I would like to point out that no het people were killed in the making of my last post and that I am, in fact, half het myself. Also, I am a blossom of eternal love for the universe, opening one petal at a time. Just not this minute.
elijah

dissociable chew bolshevik

My spam is surrealist. Meanwhile, people are talking about genre, porn, fanfiction.net, attitudes toward writing, etc.

And in other news, I was on crack last night! Apparently. I wasn't even drinking. I worry. But now I'm at work. I floated here under a Biblical deluge of rain. I have no meetings today! A Monday without meetings is a...well, it's still a Monday, but 10% nicer.

Random quote from Morford's morning fix: "Meanwhile, the universe took the tiny shriveled raisin that is Rep. George Nethercutt's soul and tied it to a little string and flung it around its head ten times really fast until it made this neat whooshing sound and let it fly, smack into a granite slab, where it stuck, momentarily, and slowly oozed down and plopped onto the ground, where it was promptly devoured by fire ants."
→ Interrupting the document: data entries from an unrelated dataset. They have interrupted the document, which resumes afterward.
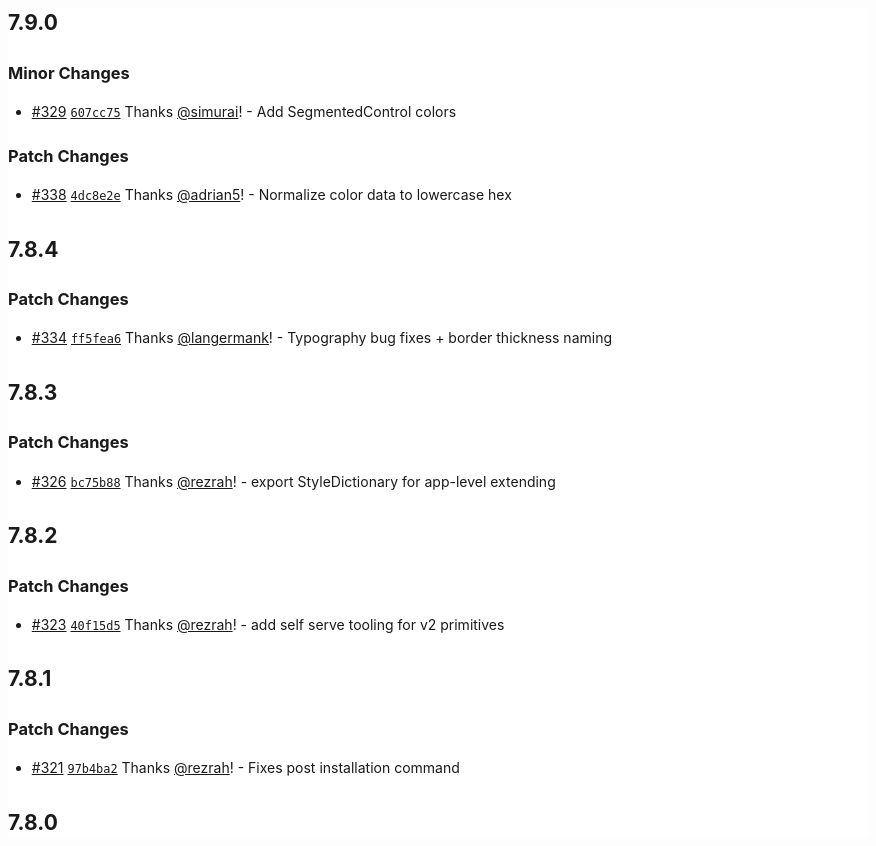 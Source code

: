 ## 7.9.0

### Minor Changes

- [#329](https://github.com/primer/primitives/pull/329) [`607cc75`](https://github.com/primer/primitives/commit/607cc753b305285faf399fdc47bb752cb6c71713) Thanks [@simurai](https://github.com/simurai)! - Add SegmentedControl colors

### Patch Changes

- [#338](https://github.com/primer/primitives/pull/338) [`4dc8e2e`](https://github.com/primer/primitives/commit/4dc8e2ea3725c32fcf3b5a7cfc0cf29d943e2169) Thanks [@adrian5](https://github.com/adrian5)! - Normalize color data to lowercase hex

## 7.8.4

### Patch Changes

- [#334](https://github.com/primer/primitives/pull/334) [`ff5fea6`](https://github.com/primer/primitives/commit/ff5fea6dfb229c430fec66277cf24520dd70d7b5) Thanks [@langermank](https://github.com/langermank)! - Typography bug fixes + border thickness naming

## 7.8.3

### Patch Changes

- [#326](https://github.com/primer/primitives/pull/326) [`bc75b88`](https://github.com/primer/primitives/commit/bc75b88c06bd9dc2aacd0dcdc0f52927bc527b06) Thanks [@rezrah](https://github.com/rezrah)! - export StyleDictionary for app-level extending

## 7.8.2

### Patch Changes

- [#323](https://github.com/primer/primitives/pull/323) [`40f15d5`](https://github.com/primer/primitives/commit/40f15d530a130390debb794dbc4080f58b42d49e) Thanks [@rezrah](https://github.com/rezrah)! - add self serve tooling for v2 primitives

## 7.8.1

### Patch Changes

- [#321](https://github.com/primer/primitives/pull/321) [`97b4ba2`](https://github.com/primer/primitives/commit/97b4ba2bc4a86262489e11501563b6e76a7d12c2) Thanks [@rezrah](https://github.com/rezrah)! - Fixes post installation command

## 7.8.0
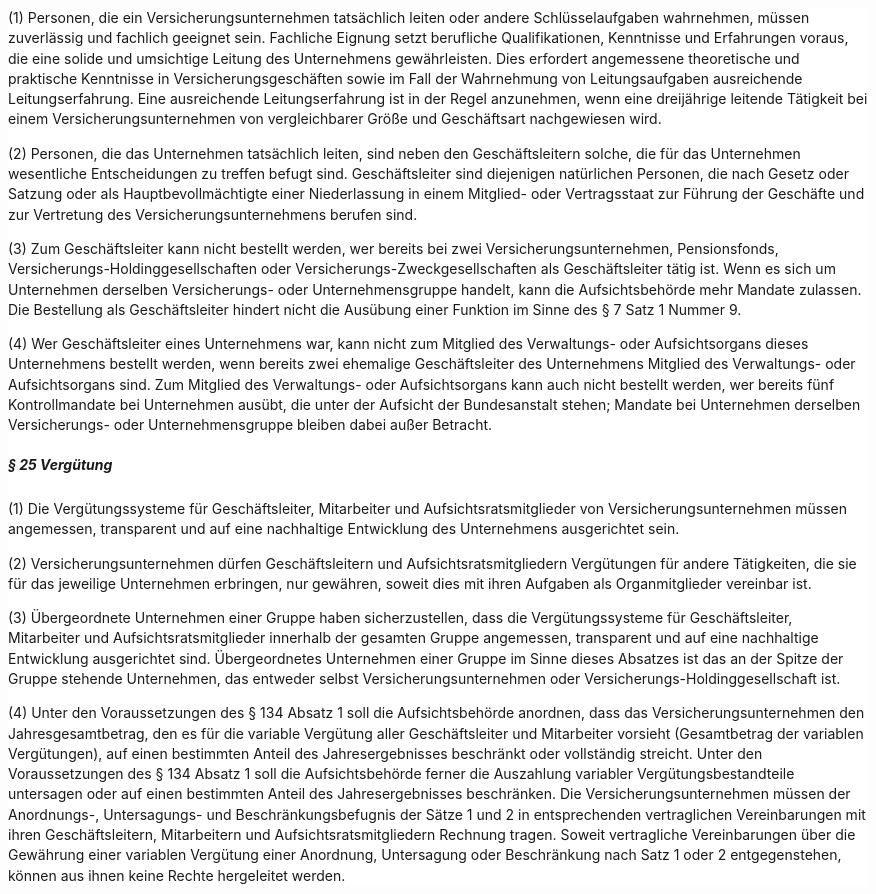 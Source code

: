 (1) Personen, die ein Versicherungsunternehmen tatsächlich leiten oder andere Schlüsselaufgaben wahrnehmen, müssen zuverlässig und fachlich geeignet sein. Fachliche Eignung setzt berufliche Qualifikationen, Kenntnisse und Erfahrungen voraus, die eine solide und umsichtige Leitung des Unternehmens gewährleisten. Dies erfordert angemessene theoretische und praktische Kenntnisse in Versicherungsgeschäften sowie im Fall der Wahrnehmung von Leitungsaufgaben ausreichende Leitungserfahrung. Eine ausreichende Leitungserfahrung ist in der Regel anzunehmen, wenn eine dreijährige leitende Tätigkeit bei einem Versicherungsunternehmen von vergleichbarer Größe und Geschäftsart nachgewiesen wird.

(2) Personen, die das Unternehmen tatsächlich leiten, sind neben den Geschäftsleitern solche, die für das Unternehmen wesentliche Entscheidungen zu treffen befugt sind. Geschäftsleiter sind diejenigen natürlichen Personen, die nach Gesetz oder Satzung oder als Hauptbevollmächtigte einer Niederlassung in einem Mitglied- oder Vertragsstaat zur Führung der Geschäfte und zur Vertretung des Versicherungsunternehmens berufen sind.

(3) Zum Geschäftsleiter kann nicht bestellt werden, wer bereits bei zwei Versicherungsunternehmen, Pensionsfonds, Versicherungs-Holdinggesellschaften oder Versicherungs-Zweckgesellschaften als Geschäftsleiter tätig ist. Wenn es sich um Unternehmen derselben Versicherungs- oder Unternehmensgruppe handelt, kann die Aufsichtsbehörde mehr Mandate zulassen. Die Bestellung als Geschäftsleiter hindert nicht die Ausübung einer Funktion im Sinne des § 7 Satz 1 Nummer 9.

(4) Wer Geschäftsleiter eines Unternehmens war, kann nicht zum Mitglied des Verwaltungs- oder Aufsichtsorgans dieses Unternehmens bestellt werden, wenn bereits zwei ehemalige Geschäftsleiter des Unternehmens Mitglied des Verwaltungs- oder Aufsichtsorgans sind. Zum Mitglied des Verwaltungs- oder Aufsichtsorgans kann auch nicht bestellt werden, wer bereits fünf Kontrollmandate bei Unternehmen ausübt, die unter der Aufsicht der Bundesanstalt stehen; Mandate bei Unternehmen derselben Versicherungs- oder Unternehmensgruppe bleiben dabei außer Betracht.


##### § 25 Vergütung

(1) Die Vergütungssysteme für Geschäftsleiter, Mitarbeiter und Aufsichtsratsmitglieder von Versicherungsunternehmen müssen angemessen, transparent und auf eine nachhaltige Entwicklung des Unternehmens ausgerichtet sein.

(2) Versicherungsunternehmen dürfen Geschäftsleitern und Aufsichtsratsmitgliedern Vergütungen für andere Tätigkeiten, die sie für das jeweilige Unternehmen erbringen, nur gewähren, soweit dies mit ihren Aufgaben als Organmitglieder vereinbar ist.

(3) Übergeordnete Unternehmen einer Gruppe haben sicherzustellen, dass die Vergütungssysteme für Geschäftsleiter, Mitarbeiter und Aufsichtsratsmitglieder innerhalb der gesamten Gruppe angemessen, transparent und auf eine nachhaltige Entwicklung ausgerichtet sind. Übergeordnetes Unternehmen einer Gruppe im Sinne dieses Absatzes ist das an der Spitze der Gruppe stehende Unternehmen, das entweder selbst Versicherungsunternehmen oder Versicherungs-Holdinggesellschaft ist.

(4) Unter den Voraussetzungen des § 134 Absatz 1 soll die Aufsichtsbehörde anordnen, dass das Versicherungsunternehmen den Jahresgesamtbetrag, den es für die variable Vergütung aller Geschäftsleiter und Mitarbeiter vorsieht (Gesamtbetrag der variablen Vergütungen), auf einen bestimmten Anteil des Jahresergebnisses beschränkt oder vollständig streicht. Unter den Voraussetzungen des § 134 Absatz 1 soll die Aufsichtsbehörde ferner die Auszahlung variabler Vergütungsbestandteile untersagen oder auf einen bestimmten Anteil des Jahresergebnisses beschränken. Die Versicherungsunternehmen müssen der Anordnungs-, Untersagungs- und Beschränkungsbefugnis der Sätze 1 und 2 in entsprechenden vertraglichen Vereinbarungen mit ihren Geschäftsleitern, Mitarbeitern und Aufsichtsratsmitgliedern Rechnung tragen. Soweit vertragliche Vereinbarungen über die Gewährung einer variablen Vergütung einer Anordnung, Untersagung oder Beschränkung nach Satz 1 oder 2 entgegenstehen, können aus ihnen keine Rechte hergeleitet werden.
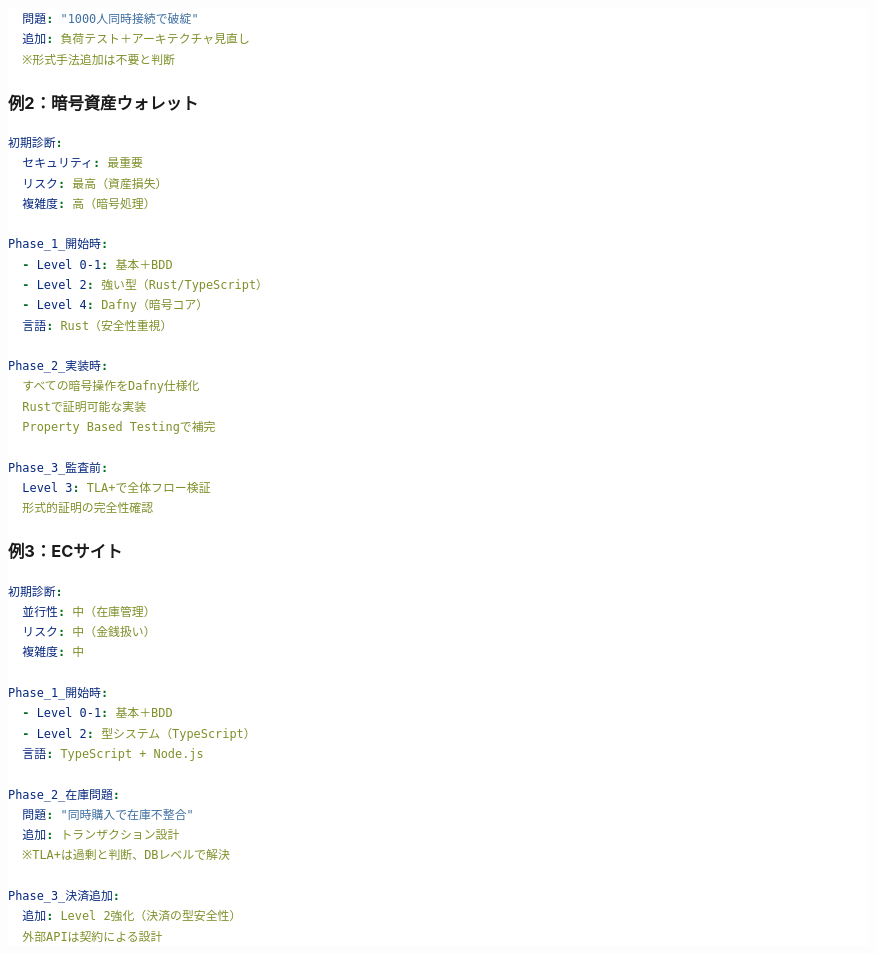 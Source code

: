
 ```yaml
  問題: "1000人同時接続で破綻"
  追加: 負荷テスト＋アーキテクチャ見直し
  ※形式手法追加は不要と判断
```

### 例2：暗号資産ウォレット

```yaml
初期診断:
  セキュリティ: 最重要
  リスク: 最高（資産損失）
  複雑度: 高（暗号処理）

Phase_1_開始時:
  - Level 0-1: 基本＋BDD
  - Level 2: 強い型（Rust/TypeScript）
  - Level 4: Dafny（暗号コア）
  言語: Rust（安全性重視）

Phase_2_実装時:
  すべての暗号操作をDafny仕様化
  Rustで証明可能な実装
  Property Based Testingで補完

Phase_3_監査前:
  Level 3: TLA+で全体フロー検証
  形式的証明の完全性確認
```

### 例3：ECサイト

```yaml
初期診断:
  並行性: 中（在庫管理）
  リスク: 中（金銭扱い）
  複雑度: 中

Phase_1_開始時:
  - Level 0-1: 基本＋BDD
  - Level 2: 型システム（TypeScript）
  言語: TypeScript + Node.js

Phase_2_在庫問題:
  問題: "同時購入で在庫不整合"
  追加: トランザクション設計
  ※TLA+は過剰と判断、DBレベルで解決

Phase_3_決済追加:
  追加: Level 2強化（決済の型安全性）
  外部APIは契約による設計
```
nwhepcat and others are master drabblers. There are drabbling communities. The drabble form seems uniquely suited to LJ. I was thinking I should drabble more--I mean, as long as I'm dribbling away my energy and talents in LJ instead of working on actual stories, maybe it would be fun to try and toss off short stuff, since even my wittering fantasy sketch writing tends to go long and take a while to get down. Then I decided I should not "drabble" per se, because I am anal-retentive and always take word limits seriously, plus what if I started Thinking Seriously about what to write? That'd be stupid. Why am I still talking?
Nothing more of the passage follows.